In most jurisdictions, the concept of a bad faith cause of action against an insurer is recognized. However, the standard and tests for bad faith vary by state. In California, the "unreasonableness" standard for bad faith is widely recognized, but the standard is high. If there’s no breach of contract cause of action, then very plainly put, there is no bad faith cause of action to be litigated.

As each State’s bad faith laws have evolved, it is very interesting to see that the law in Hawaii, although influenced by the case law in California, has evolved very differently. In a past blog, I talked about the recent June 7, 2013 Hawaii court decision wherein the supreme court of Hawaii ruled a Plaintiff could have a bad faith cause of action against an insurer completely independent and separate from a breach of contract cause of action.1 That means in Hawaii, potentially, a plaintiff may have a bad faith finding against an insurer even if there is not breach of the actual contract of the policy of insurance.

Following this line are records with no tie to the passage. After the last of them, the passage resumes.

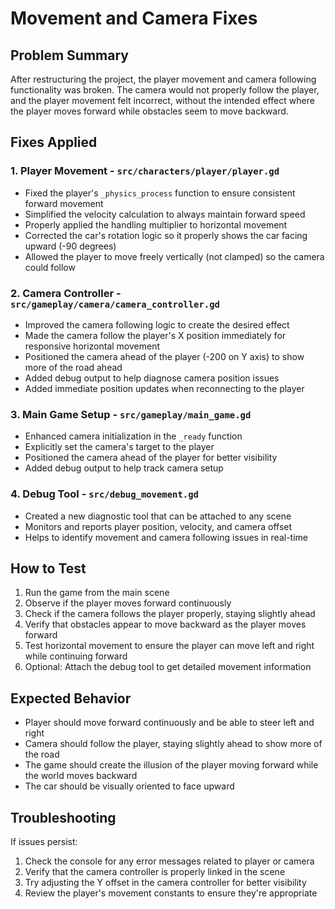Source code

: # Movement and Camera Fixes

## Problem Summary
After restructuring the project, the player movement and camera following functionality was broken. The camera would not properly follow the player, and the player movement felt incorrect, without the intended effect where the player moves forward while obstacles seem to move backward.

## Fixes Applied

### 1. Player Movement - `src/characters/player/player.gd`
- Fixed the player's `_physics_process` function to ensure consistent forward movement
- Simplified the velocity calculation to always maintain forward speed
- Properly applied the handling multiplier to horizontal movement
- Corrected the car's rotation logic so it properly shows the car facing upward (-90 degrees)
- Allowed the player to move freely vertically (not clamped) so the camera could follow

### 2. Camera Controller - `src/gameplay/camera/camera_controller.gd`
- Improved the camera following logic to create the desired effect
- Made the camera follow the player's X position immediately for responsive horizontal movement
- Positioned the camera ahead of the player (-200 on Y axis) to show more of the road ahead
- Added debug output to help diagnose camera position issues
- Added immediate position updates when reconnecting to the player

### 3. Main Game Setup - `src/gameplay/main_game.gd`
- Enhanced camera initialization in the `_ready` function
- Explicitly set the camera's target to the player
- Positioned the camera ahead of the player for better visibility
- Added debug output to help track camera setup

### 4. Debug Tool - `src/debug_movement.gd` 
- Created a new diagnostic tool that can be attached to any scene
- Monitors and reports player position, velocity, and camera offset
- Helps to identify movement and camera following issues in real-time

## How to Test
1. Run the game from the main scene
2. Observe if the player moves forward continuously
3. Check if the camera follows the player properly, staying slightly ahead
4. Verify that obstacles appear to move backward as the player moves forward
5. Test horizontal movement to ensure the player can move left and right while continuing forward
6. Optional: Attach the debug tool to get detailed movement information

## Expected Behavior
- Player should move forward continuously and be able to steer left and right
- Camera should follow the player, staying slightly ahead to show more of the road
- The game should create the illusion of the player moving forward while the world moves backward
- The car should be visually oriented to face upward

## Troubleshooting
If issues persist:
1. Check the console for any error messages related to player or camera
2. Verify that the camera controller is properly linked in the scene
3. Try adjusting the Y offset in the camera controller for better visibility
4. Review the player's movement constants to ensure they're appropriate 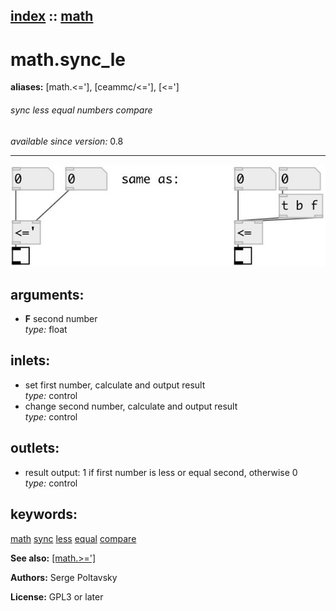 [index](index.html) :: [math](category_math.html)
---

# math.sync_le
**aliases:** [math.&lt;=&#39;], [ceammc/&lt;=&#39;], [&lt;=&#39;]


###### sync less equal numbers compare

*available since version:* 0.8

---




[![example](../examples/img/math.sync_le.jpg)](../examples/pd/math.sync_le.pd)



## arguments:

* **F**
second number<br>
_type:_ float<br>







## inlets:

* set first number, calculate and output result<br>
_type:_ control
* change second number, calculate and output result<br>
_type:_ control



## outlets:

* result output: 1 if first number is less or equal second, otherwise 0<br>
_type:_ control



## keywords:

[math](keywords/math.html)
[sync](keywords/sync.html)
[less](keywords/less.html)
[equal](keywords/equal.html)
[compare](keywords/compare.html)



**See also:**
[\[math.&gt;=&#39;\]](math.%3E%3D%27.html)




**Authors:** Serge Poltavsky




**License:** GPL3 or later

When looking at the evolution of cases and how we got to the Willis v. Swain ruling in June 2013, it’s important to look at the evolving case law of Hawaii’s past. A seminal case to look at is Guajardo v. AIG Hawaii Insurance Company.2 In Guajardo, an uninsured motorist case, the court of appeals outlined that the reasonableness standard for a bad faith cause of action was quite low. In fact, the court held "reasonableness can only constitute a question of law suitable for summary judgment when the facts are undisputed and not fairly susceptible of divergent inference because where, upon all the evidence, but one inference may reasonably be drawn, there is no issue for the jury."3

Essentially, the Guajardo appellate court indicates review of a trial court dismissal of the bad faith cause of action on summary judgment, that the reasonableness standard used to weigh a bad faith cause of action is a low standard and a finding of no genuine issue as to any material fact is very difficult. The appellate court interprets that it is not very likely that looking at this low reasonableness standard that a trial court can make a finding that there is no genuine issue as to material fact. Thus, a bad faith cause of action must survive summary judgment and be heard by a jury.

As Hawaii’s case law on bad faith continues to evolve, it is incredibly fortunate that the ideas of consumer protection, and protection of an insured when dealing with their own carrier, is a priority. With appellate decisions such as Guajardo, the actions of an insurer can be adjudicated in front of a jury to denote the acceptability and reasonableness of the insurer’s actions.

1 Willis v. Swain, 129 Haw. 478, 304 P.3d 619 (2013).
2 Guajardo v. AIG Hawaii Insurance Company, Inc., 118 Hawai`i 196, 206, 187 P.3d 580, 590 (2008).
3 Courbat v. Dahara Ranch, Inc., 111 Hawaii 254, 263, 141 P.3d 427, 436 (2006) (quoting Amfac, Inc. v. Waikiki Beachcomber Inv. Co., 74 Haw. 85, 108).